For some states, marijuana has been deemed an essential service. Growing cannabis is on the list and requires the workers in grow rooms and cultivation areas to continue working and to remain safe. Social distancing is being practiced, and managers are spacing out shifts to keep workers safely distanced from each other. Workday hours are being extended, and weekend hours are becoming a normal part of the COVID-19 protocol. FULL SPEC, a Seattle based band, has had no difficulty in hiring temporary workers to help trim plants while COVID-19 drives the demand higher.

  • The most versatile employees capable of multi-tasking will be compensated well and encouraged to remain with the company.

COVID-19 has brought on changes to the cannabis industry like no other time we have seen before. Lay-offs have been necessary for some cannabis companies to keep their head above water. The employee who has a few different skills will be the one that will continue to have employment during these changing times. Multi-tasking will become the norm for companies to survive through these trying times that the cannabis industry, like all businesses, are learning to adjust to.

  • Employee health is paramount at the company during this health scare.

The company workers are putting themselves at risk every time they show up to work. Employers recognize this situation and attempt to compensate shown by offering increased wages. Encouraging workers to express their feelings regarding how safe they feel at work is paramount to a happy, safe, and productive worker in these strange and new ways of conducting business today.

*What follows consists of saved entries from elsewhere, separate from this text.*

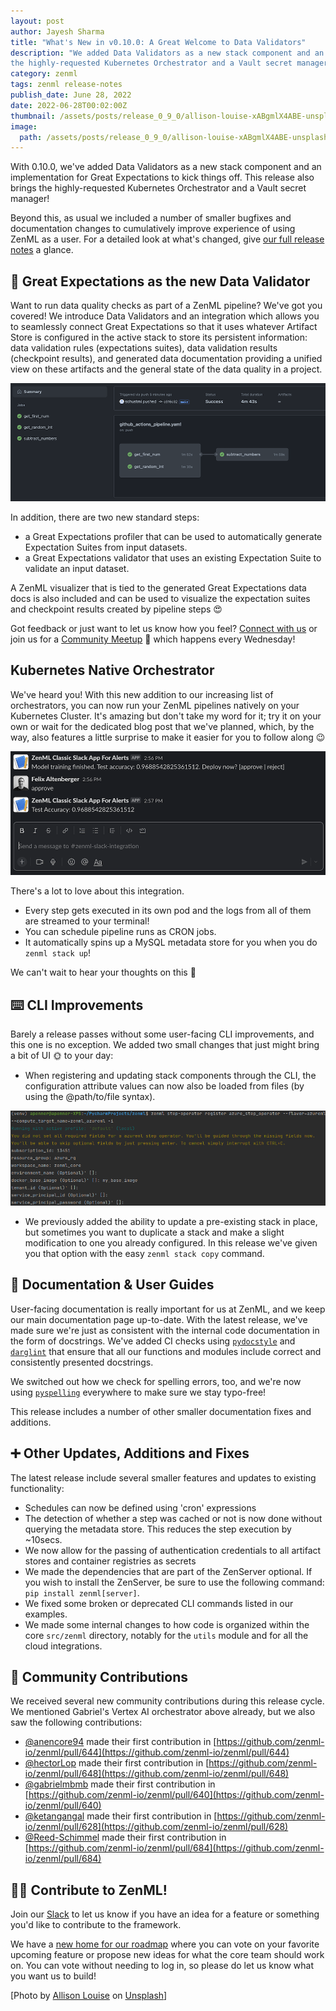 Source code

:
 ```yaml
---
layout: post
author: Jayesh Sharma
title: "What's New in v0.10.0: A Great Welcome to Data Validators"
description: "We added Data Validators as a new stack component and an implementation for Great Expectations to kick things off. This release also brings 
the highly-requested Kubernetes Orchestrator and a Vault secret manager!"
category: zenml
tags: zenml release-notes
publish_date: June 28, 2022
date: 2022-06-28T00:02:00Z
thumbnail: /assets/posts/release_0_9_0/allison-louise-xABgmlX4ABE-unsplash.jpg
image:
  path: /assets/posts/release_0_9_0/allison-louise-xABgmlX4ABE-unsplash.jpg
---
```


With 0.10.0, we've added Data Validators as a new stack component and an implementation for Great Expectations to kick things off. This release also brings 
the highly-requested Kubernetes Orchestrator and a Vault secret manager!

Beyond this, as usual we included a number of smaller bugfixes and documentation changes to cumulatively improve experience of using ZenML as a user. 
For a detailed look at what's changed, give [our full release notes](https://github.com/zenml-io/zenml/releases/tag/0.9.0) a glance.

## 🎉 Great Expectations as the new Data Validator

Want to run data quality checks as part of a ZenML pipeline? We've got you covered! We introduce Data Validators and an integration which 
allows you to seamlessly connect Great Expectations so that it uses whatever Artifact Store is configured in the active stack to store 
its persistent information: data validation rules (expectations suites), data validation results (checkpoint results), and generated data documentation 
providing a unified view on these artifacts and the general state of the data quality in a project.

![Running your pipelines using GitHub Actions as orchestrator](../assets/posts/release_0_9_0/github_actions_ui.png)

In addition, there are two new standard steps:

* a Great Expectations profiler that can be used to automatically generate Expectation Suites from input datasets.
* a Great Expectations validator that uses an existing Expectation Suite to validate an input dataset.

A ZenML visualizer that is tied to the generated Great Expectations data docs is also included and can be used to visualize the expectation suites and 
checkpoint results created by pipeline steps 😍

Got feedback or just want to let us know how you feel? [Connect with us](https://zenml.io/slack-invite/) or join us for a [Community Meetup](https://www.eventbrite.de/e/zenml-meet-the-community-tickets-354426688767?utm-campaign=social&utm-content=attendeeshare&utm-medium=discovery&utm-term=listing&utm-source=cp&aff=escb) 👋 which happens every Wednesday!

## Kubernetes Native Orchestrator

We've heard you! With this new addition to our increasing list of orchestrators, you can now run your ZenML pipelines natively on your Kubernetes Cluster. 
It's amazing but don't take my word for it; try it on your own or wait for the dedicated blog post that we've planned, 
which, by the way, also features a little surprise to make it easier for you to follow along 😉

![Slack alerter user workflow](../assets/posts/release_0_9_0/slack-alerter.png)

There's a lot to love about this integration.
* Every step gets executed in its own pod and the logs from all of them are streamed to your terminal!
* You can schedule pipeline runs as CRON jobs.
* It automatically spins up a MySQL metadata store for you when you do `zenml stack up`!

We can't wait to hear your thoughts on this 🙂

## ⌨️ CLI Improvements

Barely a release passes without some user-facing CLI improvements, and this one is no exception. We added two small changes that just might bring a bit of UI 🌞 to your day:

- When registering and updating stack components through the CLI, the configuration attribute values can now also be loaded from files (by using the @path/to/file syntax).

![An interactive way to add stack components in ZenML](../assets/posts/release_0_9_0/interactive.png)

- We previously added the ability to update a pre-existing stack in place, but sometimes you want to duplicate a stack and make a slight modification to one you already configured. In this release we've given you that option with the easy `zenml stack copy` command.

## 📖 Documentation & User Guides

User-facing documentation is really important for us at ZenML, and we keep our main documentation page up-to-date. With the latest release, we've made sure we're just as consistent with the internal code documentation in the form of docstrings. We've added CI checks using [`pydocstyle`](http://www.pydocstyle.org/en/stable/) and [`darglint`](https://github.com/terrencepreilly/darglint) that ensure that all our functions and modules include correct and consistently presented docstrings.

We switched out how we check for spelling errors, too, and we're now using [`pyspelling`](https://facelessuser.github.io/pyspelling/) everywhere to make sure we stay typo-free!

This release includes a number of other smaller documentation fixes and additions.

## ➕ Other Updates, Additions and Fixes

The latest release include several smaller features and updates to existing functionality:

- Schedules can now be defined using 'cron' expressions
- The detection of whether a step was cached or not is now done without querying the metadata store. This reduces the step execution by ~10secs.
- We now allow for the passing of authentication credentials to all artifact stores and container registries as secrets
- We made the dependencies that are part of the ZenServer optional. If you wish to install the ZenServer, be sure to use the following command: `pip install zenml[server]`.
- We fixed some broken or deprecated CLI commands listed in our examples.
- We made some internal changes to how code is organized within the core `src/zenml` directory, notably for the `utils` module and for all the cloud integrations.

## 🙌 Community Contributions

We received several new community contributions during this release cycle. We mentioned Gabriel's Vertex AI orchestrator above already, but we also saw the following contributions:

* [@anencore94](https://github.com/anencore94) made their first contribution in [https://github.com/zenml-io/zenml/pull/644](https://github.com/zenml-io/zenml/pull/644)
* [@hectorLop](https://github.com/hectorLop) made their first contribution in [https://github.com/zenml-io/zenml/pull/648](https://github.com/zenml-io/zenml/pull/648)
* [@gabrielmbmb](https://github.com/gabrielmbmb) made their first contribution in [https://github.com/zenml-io/zenml/pull/640](https://github.com/zenml-io/zenml/pull/640)
* [@ketangangal](https://github.com/ketangangal) made their first contribution in [https://github.com/zenml-io/zenml/pull/628](https://github.com/zenml-io/zenml/pull/628)
* [@Reed-Schimmel](https://github.com/Reed-Schimmel) made their first contribution in [https://github.com/zenml-io/zenml/pull/684](https://github.com/zenml-io/zenml/pull/684)

## 👩‍💻 Contribute to ZenML!

Join our [Slack](https://zenml.io/slack-invite/) to let us know if you have an
idea for a feature or something you'd like to contribute to the framework.

We have a [new home for our
roadmap](https://zenml.io/roadmap) where you can vote on your favorite upcoming
feature or propose new ideas for what the core team should work on. You can vote
without needing to log in, so please do let us know what you want us to build!

[Photo by <a href="https://unsplash.com/@allisonh328">Allison Louise</a> on <a href="https://unsplash.com/photos/xABgmlX4ABE">Unsplash</a>]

Cleaning regimes are being rigorously implemented, and all surfaces are disinfected at scheduled periods throughout the day. Markings on factory floors have become the norm, as it's a one-way movement only zone to maintain social distancing. When these changes are implemented, the environment created operates at less risk to everyone.

Meghan Miller, the vice president for Chalice Farms, ensures all employees that there is no threat of anyone losing their job because of illness. Times have changed for all since COVID-19 has arrived in our lives. The growing marijuana space and all of the cannabis involved businesses are no different and may be changed forever thanks to the pandemic. However, the cannabis industry is rising to the changes that are necessary as the world moves forward down uncharted green paths.